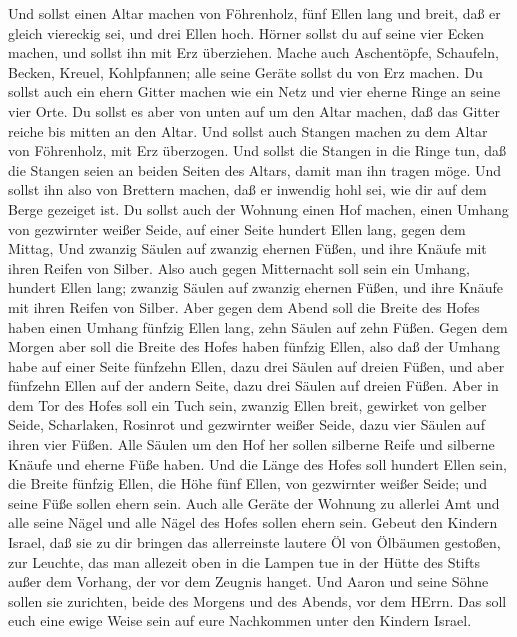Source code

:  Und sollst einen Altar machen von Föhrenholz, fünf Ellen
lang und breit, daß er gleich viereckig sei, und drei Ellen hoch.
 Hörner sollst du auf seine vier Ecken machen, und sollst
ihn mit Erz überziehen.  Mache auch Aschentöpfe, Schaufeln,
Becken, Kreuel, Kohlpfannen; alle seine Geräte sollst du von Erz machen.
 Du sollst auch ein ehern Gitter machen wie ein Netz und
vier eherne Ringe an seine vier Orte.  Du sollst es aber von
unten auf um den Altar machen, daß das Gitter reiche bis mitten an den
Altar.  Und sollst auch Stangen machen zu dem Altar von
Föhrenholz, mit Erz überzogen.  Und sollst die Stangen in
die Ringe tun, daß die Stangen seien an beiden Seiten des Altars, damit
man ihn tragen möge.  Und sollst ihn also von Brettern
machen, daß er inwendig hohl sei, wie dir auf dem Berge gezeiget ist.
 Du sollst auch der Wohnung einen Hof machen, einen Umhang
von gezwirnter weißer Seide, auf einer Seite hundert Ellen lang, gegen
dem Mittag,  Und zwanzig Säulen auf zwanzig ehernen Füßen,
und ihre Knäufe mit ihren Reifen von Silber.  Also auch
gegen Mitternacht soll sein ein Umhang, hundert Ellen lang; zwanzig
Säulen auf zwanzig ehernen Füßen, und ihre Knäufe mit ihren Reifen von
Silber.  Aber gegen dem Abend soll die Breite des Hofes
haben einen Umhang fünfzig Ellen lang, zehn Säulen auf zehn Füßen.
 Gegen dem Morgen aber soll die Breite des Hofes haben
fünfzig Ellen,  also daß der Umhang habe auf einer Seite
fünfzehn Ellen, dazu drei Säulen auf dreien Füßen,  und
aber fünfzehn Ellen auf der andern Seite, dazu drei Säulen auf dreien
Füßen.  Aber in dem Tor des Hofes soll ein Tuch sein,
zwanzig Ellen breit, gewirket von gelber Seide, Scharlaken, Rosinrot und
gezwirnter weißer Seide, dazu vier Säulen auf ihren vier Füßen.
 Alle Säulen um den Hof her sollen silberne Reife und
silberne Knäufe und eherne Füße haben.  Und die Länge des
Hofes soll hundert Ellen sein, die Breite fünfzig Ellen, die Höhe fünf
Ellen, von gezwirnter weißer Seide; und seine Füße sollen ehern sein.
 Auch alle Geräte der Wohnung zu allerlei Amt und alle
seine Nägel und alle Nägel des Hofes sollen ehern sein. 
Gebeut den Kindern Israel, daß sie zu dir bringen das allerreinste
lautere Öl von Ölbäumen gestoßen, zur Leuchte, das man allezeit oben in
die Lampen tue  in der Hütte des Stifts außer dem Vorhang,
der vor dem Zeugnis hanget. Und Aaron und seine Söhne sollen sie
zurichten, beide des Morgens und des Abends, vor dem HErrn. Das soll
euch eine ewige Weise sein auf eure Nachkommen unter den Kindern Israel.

----

● Required action: Word for word, restate the lines of the data above that fall between the line holding "fünfzehn Ellen, dazu" and the line holding "die Lampen tue", inclusive, and no other lines.

● Task answer:
fünfzehn Ellen, dazu drei Säulen auf dreien Füßen,  und
aber fünfzehn Ellen auf der andern Seite, dazu drei Säulen auf dreien
Füßen.  Aber in dem Tor des Hofes soll ein Tuch sein,
zwanzig Ellen breit, gewirket von gelber Seide, Scharlaken, Rosinrot und
gezwirnter weißer Seide, dazu vier Säulen auf ihren vier Füßen.
 Alle Säulen um den Hof her sollen silberne Reife und
silberne Knäufe und eherne Füße haben.  Und die Länge des
Hofes soll hundert Ellen sein, die Breite fünfzig Ellen, die Höhe fünf
Ellen, von gezwirnter weißer Seide; und seine Füße sollen ehern sein.
 Auch alle Geräte der Wohnung zu allerlei Amt und alle
seine Nägel und alle Nägel des Hofes sollen ehern sein. 
Gebeut den Kindern Israel, daß sie zu dir bringen das allerreinste
lautere Öl von Ölbäumen gestoßen, zur Leuchte, das man allezeit oben in
die Lampen tue  in der Hütte des Stifts außer dem Vorhang,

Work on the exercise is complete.